■ **EXERCISE DETAILS**: Return each line of the data below that contains the string "will".

*** Begin section ***

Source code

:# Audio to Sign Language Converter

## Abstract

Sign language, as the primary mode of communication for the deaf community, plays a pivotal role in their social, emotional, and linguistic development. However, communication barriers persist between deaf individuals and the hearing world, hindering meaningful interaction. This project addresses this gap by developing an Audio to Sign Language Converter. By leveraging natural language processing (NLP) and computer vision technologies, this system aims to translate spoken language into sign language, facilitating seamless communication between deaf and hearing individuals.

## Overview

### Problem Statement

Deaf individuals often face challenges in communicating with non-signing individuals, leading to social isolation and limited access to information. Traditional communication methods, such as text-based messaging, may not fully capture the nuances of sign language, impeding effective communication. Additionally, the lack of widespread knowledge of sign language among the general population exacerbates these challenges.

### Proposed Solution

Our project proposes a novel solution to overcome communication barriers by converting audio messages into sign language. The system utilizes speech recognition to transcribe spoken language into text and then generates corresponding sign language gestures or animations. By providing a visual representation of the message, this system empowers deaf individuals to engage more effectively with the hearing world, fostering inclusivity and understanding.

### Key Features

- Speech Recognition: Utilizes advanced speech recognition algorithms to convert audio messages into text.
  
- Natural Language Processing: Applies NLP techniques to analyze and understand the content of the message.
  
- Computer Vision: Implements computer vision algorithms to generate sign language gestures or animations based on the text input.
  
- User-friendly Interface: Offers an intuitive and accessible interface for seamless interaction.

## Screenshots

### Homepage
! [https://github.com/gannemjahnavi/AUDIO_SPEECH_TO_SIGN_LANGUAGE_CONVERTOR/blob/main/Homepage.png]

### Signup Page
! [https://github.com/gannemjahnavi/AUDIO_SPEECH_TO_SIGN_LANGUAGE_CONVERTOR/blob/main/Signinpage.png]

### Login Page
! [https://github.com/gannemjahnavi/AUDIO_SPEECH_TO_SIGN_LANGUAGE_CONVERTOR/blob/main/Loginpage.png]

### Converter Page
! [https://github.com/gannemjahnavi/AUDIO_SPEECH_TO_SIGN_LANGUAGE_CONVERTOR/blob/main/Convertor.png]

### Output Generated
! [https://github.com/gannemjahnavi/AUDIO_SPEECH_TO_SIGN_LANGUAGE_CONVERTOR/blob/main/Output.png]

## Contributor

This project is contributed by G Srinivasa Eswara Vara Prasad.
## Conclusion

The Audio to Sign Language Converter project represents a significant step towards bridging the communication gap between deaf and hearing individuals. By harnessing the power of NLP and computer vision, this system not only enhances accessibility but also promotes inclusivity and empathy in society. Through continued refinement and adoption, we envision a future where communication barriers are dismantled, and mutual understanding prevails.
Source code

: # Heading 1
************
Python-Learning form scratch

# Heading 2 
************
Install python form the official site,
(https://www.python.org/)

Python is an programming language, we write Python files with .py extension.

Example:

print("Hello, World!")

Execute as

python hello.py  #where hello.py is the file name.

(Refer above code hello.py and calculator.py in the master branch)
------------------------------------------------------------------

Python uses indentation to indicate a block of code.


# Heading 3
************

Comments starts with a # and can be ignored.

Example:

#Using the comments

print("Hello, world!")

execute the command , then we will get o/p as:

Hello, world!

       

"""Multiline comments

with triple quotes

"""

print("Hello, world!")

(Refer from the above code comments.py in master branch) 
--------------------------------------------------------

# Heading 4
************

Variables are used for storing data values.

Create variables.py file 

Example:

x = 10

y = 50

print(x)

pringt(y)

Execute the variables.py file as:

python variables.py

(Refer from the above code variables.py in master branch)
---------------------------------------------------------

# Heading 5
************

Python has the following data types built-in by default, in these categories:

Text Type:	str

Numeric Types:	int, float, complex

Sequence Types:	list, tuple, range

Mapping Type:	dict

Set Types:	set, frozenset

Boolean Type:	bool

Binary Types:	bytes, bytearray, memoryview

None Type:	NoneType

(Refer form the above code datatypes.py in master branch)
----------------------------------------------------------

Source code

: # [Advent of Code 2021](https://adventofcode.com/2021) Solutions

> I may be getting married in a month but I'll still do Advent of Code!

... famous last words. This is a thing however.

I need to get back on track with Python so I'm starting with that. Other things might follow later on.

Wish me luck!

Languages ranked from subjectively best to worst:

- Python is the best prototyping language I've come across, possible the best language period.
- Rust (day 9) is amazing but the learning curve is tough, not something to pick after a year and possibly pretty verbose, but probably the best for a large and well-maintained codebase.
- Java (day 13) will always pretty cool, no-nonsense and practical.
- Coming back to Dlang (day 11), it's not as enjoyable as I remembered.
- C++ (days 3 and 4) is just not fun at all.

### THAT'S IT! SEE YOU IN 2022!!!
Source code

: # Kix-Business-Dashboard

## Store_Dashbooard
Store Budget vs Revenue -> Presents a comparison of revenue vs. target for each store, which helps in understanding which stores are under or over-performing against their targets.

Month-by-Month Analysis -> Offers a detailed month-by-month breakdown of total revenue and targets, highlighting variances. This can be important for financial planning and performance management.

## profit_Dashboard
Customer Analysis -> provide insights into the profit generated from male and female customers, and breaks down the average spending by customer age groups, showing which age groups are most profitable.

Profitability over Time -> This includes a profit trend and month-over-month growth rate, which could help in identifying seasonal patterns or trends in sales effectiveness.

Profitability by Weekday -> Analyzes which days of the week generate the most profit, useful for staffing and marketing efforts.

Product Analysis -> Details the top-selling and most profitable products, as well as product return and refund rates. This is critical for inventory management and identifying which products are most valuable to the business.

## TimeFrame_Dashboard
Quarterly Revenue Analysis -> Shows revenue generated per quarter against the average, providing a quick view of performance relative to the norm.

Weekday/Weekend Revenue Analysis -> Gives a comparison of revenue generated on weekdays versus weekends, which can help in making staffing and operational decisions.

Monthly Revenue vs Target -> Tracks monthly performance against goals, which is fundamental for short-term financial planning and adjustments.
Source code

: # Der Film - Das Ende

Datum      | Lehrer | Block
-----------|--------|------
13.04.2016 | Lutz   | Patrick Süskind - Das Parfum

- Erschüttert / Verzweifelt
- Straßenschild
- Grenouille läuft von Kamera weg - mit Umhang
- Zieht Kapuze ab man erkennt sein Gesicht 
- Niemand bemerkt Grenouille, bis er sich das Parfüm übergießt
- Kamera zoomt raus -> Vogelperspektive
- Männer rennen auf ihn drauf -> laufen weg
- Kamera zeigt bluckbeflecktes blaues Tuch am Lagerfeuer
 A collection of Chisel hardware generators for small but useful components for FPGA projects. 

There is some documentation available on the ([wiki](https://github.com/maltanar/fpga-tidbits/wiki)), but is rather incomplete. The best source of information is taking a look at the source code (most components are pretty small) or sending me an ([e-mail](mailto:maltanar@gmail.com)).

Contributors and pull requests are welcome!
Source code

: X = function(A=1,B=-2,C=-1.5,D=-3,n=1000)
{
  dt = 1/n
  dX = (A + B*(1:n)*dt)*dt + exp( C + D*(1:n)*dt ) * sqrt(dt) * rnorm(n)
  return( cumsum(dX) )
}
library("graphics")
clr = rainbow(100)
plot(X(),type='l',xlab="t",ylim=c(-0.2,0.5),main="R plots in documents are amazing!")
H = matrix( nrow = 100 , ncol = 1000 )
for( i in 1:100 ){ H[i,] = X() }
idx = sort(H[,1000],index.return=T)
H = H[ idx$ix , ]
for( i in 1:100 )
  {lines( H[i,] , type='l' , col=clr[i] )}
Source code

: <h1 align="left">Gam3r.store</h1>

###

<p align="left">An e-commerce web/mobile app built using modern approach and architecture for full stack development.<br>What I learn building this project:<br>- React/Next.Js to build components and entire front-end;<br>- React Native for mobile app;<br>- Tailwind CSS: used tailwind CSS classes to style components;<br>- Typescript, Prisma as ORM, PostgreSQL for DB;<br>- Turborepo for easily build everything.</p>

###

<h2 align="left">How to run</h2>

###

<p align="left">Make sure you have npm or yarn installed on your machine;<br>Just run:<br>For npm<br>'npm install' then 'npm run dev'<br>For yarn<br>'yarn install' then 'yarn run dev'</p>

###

*** End section ***

■ **EXERCISE OUTPUT**:
execute the command , then we will get o/p as:
- Java (day 13) will always pretty cool, no-nonsense and practical.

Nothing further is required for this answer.